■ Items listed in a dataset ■
##########

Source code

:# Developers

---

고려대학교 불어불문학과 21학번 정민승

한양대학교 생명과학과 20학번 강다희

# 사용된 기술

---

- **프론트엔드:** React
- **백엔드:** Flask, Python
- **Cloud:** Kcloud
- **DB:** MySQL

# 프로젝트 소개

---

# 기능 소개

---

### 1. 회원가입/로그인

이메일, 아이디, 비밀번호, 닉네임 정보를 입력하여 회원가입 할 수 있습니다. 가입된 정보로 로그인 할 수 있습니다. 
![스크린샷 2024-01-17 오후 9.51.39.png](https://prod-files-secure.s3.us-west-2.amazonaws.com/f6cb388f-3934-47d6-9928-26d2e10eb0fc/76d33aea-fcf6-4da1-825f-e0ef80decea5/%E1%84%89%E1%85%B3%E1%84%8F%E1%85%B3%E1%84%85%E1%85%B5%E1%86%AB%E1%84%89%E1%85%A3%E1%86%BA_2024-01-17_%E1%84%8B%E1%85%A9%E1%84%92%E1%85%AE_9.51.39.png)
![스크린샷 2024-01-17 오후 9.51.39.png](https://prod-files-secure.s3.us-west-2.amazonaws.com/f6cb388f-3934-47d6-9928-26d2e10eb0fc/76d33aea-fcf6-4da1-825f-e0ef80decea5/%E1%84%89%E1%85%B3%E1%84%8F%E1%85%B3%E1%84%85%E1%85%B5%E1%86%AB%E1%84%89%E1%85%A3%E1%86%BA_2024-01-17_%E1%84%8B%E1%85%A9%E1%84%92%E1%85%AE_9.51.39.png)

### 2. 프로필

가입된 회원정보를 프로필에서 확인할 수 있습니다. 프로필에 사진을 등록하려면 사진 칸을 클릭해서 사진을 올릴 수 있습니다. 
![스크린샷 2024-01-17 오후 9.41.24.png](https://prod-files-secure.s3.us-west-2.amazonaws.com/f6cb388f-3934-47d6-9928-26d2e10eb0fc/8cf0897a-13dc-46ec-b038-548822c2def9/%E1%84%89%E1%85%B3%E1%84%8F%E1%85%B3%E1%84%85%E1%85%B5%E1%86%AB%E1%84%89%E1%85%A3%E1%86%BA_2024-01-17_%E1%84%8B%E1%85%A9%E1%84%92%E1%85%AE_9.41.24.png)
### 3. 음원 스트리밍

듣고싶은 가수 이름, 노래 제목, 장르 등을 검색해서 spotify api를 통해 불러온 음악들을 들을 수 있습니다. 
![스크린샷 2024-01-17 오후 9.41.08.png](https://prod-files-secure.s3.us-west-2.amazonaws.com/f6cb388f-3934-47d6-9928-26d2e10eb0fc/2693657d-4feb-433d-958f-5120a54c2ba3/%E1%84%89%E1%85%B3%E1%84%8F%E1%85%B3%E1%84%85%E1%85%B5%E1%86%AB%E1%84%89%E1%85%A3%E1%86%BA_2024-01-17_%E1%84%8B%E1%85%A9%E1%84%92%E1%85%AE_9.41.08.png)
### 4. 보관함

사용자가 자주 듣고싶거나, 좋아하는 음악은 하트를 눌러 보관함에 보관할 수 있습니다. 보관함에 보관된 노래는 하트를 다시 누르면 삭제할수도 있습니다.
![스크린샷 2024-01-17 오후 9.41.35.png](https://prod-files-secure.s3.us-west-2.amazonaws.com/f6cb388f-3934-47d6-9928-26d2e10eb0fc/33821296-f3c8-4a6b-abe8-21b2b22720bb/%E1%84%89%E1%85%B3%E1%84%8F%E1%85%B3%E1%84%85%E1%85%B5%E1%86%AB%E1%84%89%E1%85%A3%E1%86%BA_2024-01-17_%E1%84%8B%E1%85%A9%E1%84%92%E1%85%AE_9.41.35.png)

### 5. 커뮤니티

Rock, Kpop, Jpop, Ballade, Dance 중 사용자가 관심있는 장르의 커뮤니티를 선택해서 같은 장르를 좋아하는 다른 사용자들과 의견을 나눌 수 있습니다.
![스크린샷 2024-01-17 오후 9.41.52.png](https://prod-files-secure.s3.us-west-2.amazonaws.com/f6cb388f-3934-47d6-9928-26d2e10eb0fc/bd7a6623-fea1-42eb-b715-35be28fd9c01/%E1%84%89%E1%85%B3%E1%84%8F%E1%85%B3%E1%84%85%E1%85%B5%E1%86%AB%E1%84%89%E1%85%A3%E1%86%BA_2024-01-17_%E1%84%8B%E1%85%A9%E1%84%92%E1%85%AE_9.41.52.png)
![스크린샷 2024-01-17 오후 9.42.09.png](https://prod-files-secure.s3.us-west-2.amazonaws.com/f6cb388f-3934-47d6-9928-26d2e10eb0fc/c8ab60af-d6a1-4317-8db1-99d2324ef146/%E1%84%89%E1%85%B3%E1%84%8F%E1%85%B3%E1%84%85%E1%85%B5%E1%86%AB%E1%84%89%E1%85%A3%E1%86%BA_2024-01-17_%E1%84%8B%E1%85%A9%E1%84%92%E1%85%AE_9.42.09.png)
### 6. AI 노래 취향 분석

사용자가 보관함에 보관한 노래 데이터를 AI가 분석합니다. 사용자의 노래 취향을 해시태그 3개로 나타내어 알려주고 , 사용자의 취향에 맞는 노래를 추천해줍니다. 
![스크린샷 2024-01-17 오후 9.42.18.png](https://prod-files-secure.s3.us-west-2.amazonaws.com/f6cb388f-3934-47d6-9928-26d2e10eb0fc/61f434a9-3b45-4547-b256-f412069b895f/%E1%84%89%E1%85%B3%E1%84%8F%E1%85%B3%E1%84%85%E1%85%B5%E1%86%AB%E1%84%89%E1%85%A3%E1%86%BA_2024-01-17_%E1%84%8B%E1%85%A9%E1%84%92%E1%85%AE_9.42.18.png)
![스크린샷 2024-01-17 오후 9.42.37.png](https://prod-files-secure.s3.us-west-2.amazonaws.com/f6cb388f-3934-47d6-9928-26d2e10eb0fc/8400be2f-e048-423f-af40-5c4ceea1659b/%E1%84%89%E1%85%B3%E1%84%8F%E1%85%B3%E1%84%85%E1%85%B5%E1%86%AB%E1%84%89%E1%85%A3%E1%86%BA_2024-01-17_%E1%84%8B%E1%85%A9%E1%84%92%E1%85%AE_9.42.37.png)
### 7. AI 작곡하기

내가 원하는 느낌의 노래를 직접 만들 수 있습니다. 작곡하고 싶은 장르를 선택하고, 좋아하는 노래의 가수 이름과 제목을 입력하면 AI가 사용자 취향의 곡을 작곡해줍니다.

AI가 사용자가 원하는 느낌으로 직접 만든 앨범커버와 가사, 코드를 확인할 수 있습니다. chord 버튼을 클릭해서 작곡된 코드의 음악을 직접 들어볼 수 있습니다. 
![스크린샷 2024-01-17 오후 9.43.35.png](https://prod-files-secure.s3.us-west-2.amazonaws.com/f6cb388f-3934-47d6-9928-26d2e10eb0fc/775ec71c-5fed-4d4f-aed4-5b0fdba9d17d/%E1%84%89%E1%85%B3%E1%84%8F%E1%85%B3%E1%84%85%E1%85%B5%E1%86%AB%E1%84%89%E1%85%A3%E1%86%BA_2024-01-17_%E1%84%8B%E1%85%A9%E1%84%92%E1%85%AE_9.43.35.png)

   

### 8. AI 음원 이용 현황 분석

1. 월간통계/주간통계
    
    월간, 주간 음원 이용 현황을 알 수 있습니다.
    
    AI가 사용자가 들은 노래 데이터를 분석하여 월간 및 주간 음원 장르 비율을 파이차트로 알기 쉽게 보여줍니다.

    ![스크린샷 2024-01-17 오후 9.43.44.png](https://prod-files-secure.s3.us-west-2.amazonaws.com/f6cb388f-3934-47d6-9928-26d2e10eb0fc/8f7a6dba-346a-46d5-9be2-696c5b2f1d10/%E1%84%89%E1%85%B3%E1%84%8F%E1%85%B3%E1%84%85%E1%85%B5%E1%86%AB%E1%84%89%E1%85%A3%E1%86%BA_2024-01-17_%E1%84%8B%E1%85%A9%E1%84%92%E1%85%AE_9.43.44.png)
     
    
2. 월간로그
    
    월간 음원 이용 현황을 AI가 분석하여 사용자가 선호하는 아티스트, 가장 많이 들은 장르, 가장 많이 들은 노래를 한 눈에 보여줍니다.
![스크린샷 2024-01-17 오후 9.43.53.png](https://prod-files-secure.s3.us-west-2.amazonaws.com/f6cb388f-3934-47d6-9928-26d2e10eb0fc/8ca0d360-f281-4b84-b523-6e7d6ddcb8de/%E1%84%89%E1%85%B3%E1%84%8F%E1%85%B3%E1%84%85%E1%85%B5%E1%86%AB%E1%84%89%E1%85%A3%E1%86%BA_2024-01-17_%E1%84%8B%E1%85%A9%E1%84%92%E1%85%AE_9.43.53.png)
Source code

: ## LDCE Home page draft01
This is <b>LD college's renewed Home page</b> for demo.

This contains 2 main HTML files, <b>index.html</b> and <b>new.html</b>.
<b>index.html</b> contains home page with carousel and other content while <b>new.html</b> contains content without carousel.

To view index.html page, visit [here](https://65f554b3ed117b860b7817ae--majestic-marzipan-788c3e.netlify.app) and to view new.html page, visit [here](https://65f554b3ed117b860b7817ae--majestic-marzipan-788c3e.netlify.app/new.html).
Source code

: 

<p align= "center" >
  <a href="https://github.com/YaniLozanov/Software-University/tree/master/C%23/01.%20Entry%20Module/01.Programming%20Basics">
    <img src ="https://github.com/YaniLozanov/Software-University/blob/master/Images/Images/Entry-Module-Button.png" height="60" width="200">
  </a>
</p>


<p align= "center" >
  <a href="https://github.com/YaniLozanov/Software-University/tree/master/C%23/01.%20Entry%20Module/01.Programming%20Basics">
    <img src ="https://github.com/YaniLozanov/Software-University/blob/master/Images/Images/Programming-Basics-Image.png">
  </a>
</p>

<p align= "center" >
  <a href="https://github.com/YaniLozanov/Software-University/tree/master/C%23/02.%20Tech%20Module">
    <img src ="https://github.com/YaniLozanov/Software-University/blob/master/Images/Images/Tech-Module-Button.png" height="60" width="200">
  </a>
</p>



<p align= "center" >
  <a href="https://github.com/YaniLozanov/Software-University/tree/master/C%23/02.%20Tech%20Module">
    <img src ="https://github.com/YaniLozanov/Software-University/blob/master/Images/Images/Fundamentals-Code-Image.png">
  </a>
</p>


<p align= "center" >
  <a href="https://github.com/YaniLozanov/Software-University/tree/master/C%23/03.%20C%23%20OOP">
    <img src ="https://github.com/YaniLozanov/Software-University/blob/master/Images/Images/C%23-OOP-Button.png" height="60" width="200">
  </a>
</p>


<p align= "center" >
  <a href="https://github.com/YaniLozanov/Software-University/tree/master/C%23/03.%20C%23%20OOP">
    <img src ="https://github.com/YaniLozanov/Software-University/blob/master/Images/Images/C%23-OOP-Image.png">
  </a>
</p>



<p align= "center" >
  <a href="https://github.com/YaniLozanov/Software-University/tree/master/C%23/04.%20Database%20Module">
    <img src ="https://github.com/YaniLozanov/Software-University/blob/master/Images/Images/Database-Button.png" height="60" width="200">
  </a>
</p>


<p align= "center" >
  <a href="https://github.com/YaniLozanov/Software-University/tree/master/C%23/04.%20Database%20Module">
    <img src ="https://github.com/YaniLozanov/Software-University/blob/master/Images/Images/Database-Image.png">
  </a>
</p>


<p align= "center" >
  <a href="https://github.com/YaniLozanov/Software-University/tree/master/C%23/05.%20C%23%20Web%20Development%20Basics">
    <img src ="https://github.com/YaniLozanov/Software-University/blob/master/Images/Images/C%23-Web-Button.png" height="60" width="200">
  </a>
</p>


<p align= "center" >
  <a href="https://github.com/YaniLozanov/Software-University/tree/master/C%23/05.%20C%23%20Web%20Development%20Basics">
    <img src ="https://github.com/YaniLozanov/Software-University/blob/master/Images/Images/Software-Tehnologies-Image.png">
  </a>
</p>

##########

■ Assignment ■
Up to and including the line that contains "### 1. 회원가입/로그인", output the records above exactly, beginning with their first line.

■ Output for this exercise ■
Source code

:# Developers

---

고려대학교 불어불문학과 21학번 정민승

한양대학교 생명과학과 20학번 강다희

# 사용된 기술

---

- **프론트엔드:** React
- **백엔드:** Flask, Python
- **Cloud:** Kcloud
- **DB:** MySQL

# 프로젝트 소개

---

# 기능 소개

---

### 1. 회원가입/로그인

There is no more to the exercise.